• _DIRECTIONS FOR THIS TASK_: Within the entries below, find the portion that opens with the line containing "Ana Paiva, Hugo" and closes with the line containing "Rosaldo Rossetti, Nuno". Retype that portion exactly and only.

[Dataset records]
#####
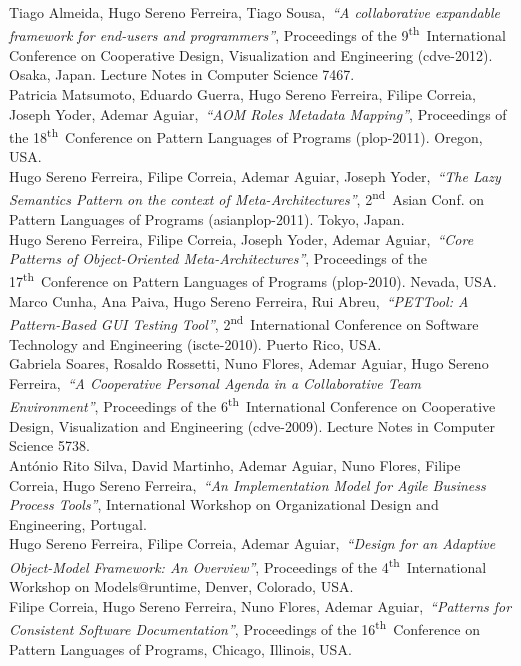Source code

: \documentclass[9pt, a4paper, pstricks]{article}
\newcommand{\years}[1]{\marginnote{\small #1}}
\newcommand{\nth}{\textsuperscript{th}~}
\newcommand{\nd}{\textsuperscript{nd}~}
\newcommand{\publication}[4]{\years{#1}#2,~\emph{``#3''}, #4}
\begin{document}
{\publication{2012}{Tiago Almeida, Hugo Sereno Ferreira, Tiago Sousa}{A collaborative expandable framework for end-users and programmers}{Proceedings of the 9\nth International Conference on Cooperative Design, Visualization and Engineering {\sc (cdve-2012)}. Osaka, Japan. Lecture Notes in Computer Science 7467.}\\
\publication{2011}{Patricia Matsumoto, Eduardo Guerra, Hugo Sereno Ferreira, Filipe Correia, Joseph Yoder, Ademar Aguiar}{AOM Roles Metadata Mapping}{Proceedings of the 18\nth Conference on Pattern Languages of Programs {\sc (plop-2011)}. Oregon, USA.}\\
\publication{2011}{Hugo Sereno Ferreira, Filipe Correia, Ademar Aguiar, Joseph Yoder}{The Lazy Semantics Pattern on the context of Meta-Architectures}{2\nd Asian Conf. on Pattern Languages of Programs {\sc (asianplop-2011)}. Tokyo, Japan.}\\
\publication{2010}{Hugo Sereno Ferreira, Filipe Correia, Joseph Yoder, Ademar Aguiar}{Core Patterns of Object-Oriented Meta-Architectures}{Proceedings of the 17\nth Conference on Pattern Languages of Programs  {\sc (plop-2010)}. Nevada, USA.}\\
\publication{2010}{Marco Cunha, Ana Paiva, Hugo Sereno Ferreira, Rui Abreu}{PETTool: A Pattern-Based GUI Testing Tool}{2\nd International Conference on Software Technology and Engineering  {\sc (iscte-2010)}. Puerto Rico, USA.}\\
\publication{2009}{Gabriela Soares, Rosaldo Rossetti, Nuno Flores, Ademar Aguiar, Hugo Sereno Ferreira}{A Cooperative Personal Agenda in a Collaborative Team Environment}{Proceedings of the 6\nth International Conference on Cooperative Design, Visualization and Engineering {\sc (cdve-2009)}. Lecture Notes in Computer Science 5738.}\\
\publication{2009}{António Rito Silva, David Martinho, Ademar Aguiar, Nuno Flores, Filipe Correia, Hugo Sereno Ferreira}{An Implementation Model for Agile Business Process Tools}{International Workshop on Organizational Design and Engineering, Portugal.}\\
\publication{2009}{Hugo Sereno Ferreira, Filipe Correia, Ademar Aguiar}{Design for an Adaptive Object-Model Framework: An Overview}{Proceedings of the 4\nth International Workshop on Models@runtime, Denver, Colorado, USA.}\\
\publication{2009}{Filipe Correia, Hugo Sereno Ferreira, Nuno Flores, Ademar Aguiar}{Patterns for Consistent Software Documentation}{Proceedings of the 16\nth Conference on Pattern Languages of Programs, Chicago, Illinois, USA.}\\
}
\end{document}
#####
• _EXPECTED OUTPUT_:
\publication{2010}{Marco Cunha, Ana Paiva, Hugo Sereno Ferreira, Rui Abreu}{PETTool: A Pattern-Based GUI Testing Tool}{2\nd International Conference on Software Technology and Engineering  {\sc (iscte-2010)}. Puerto Rico, USA.}\\
\publication{2009}{Gabriela Soares, Rosaldo Rossetti, Nuno Flores, Ademar Aguiar, Hugo Sereno Ferreira}{A Cooperative Personal Agenda in a Collaborative Team Environment}{Proceedings of the 6\nth International Conference on Cooperative Design, Visualization and Engineering {\sc (cdve-2009)}. Lecture Notes in Computer Science 5738.}\\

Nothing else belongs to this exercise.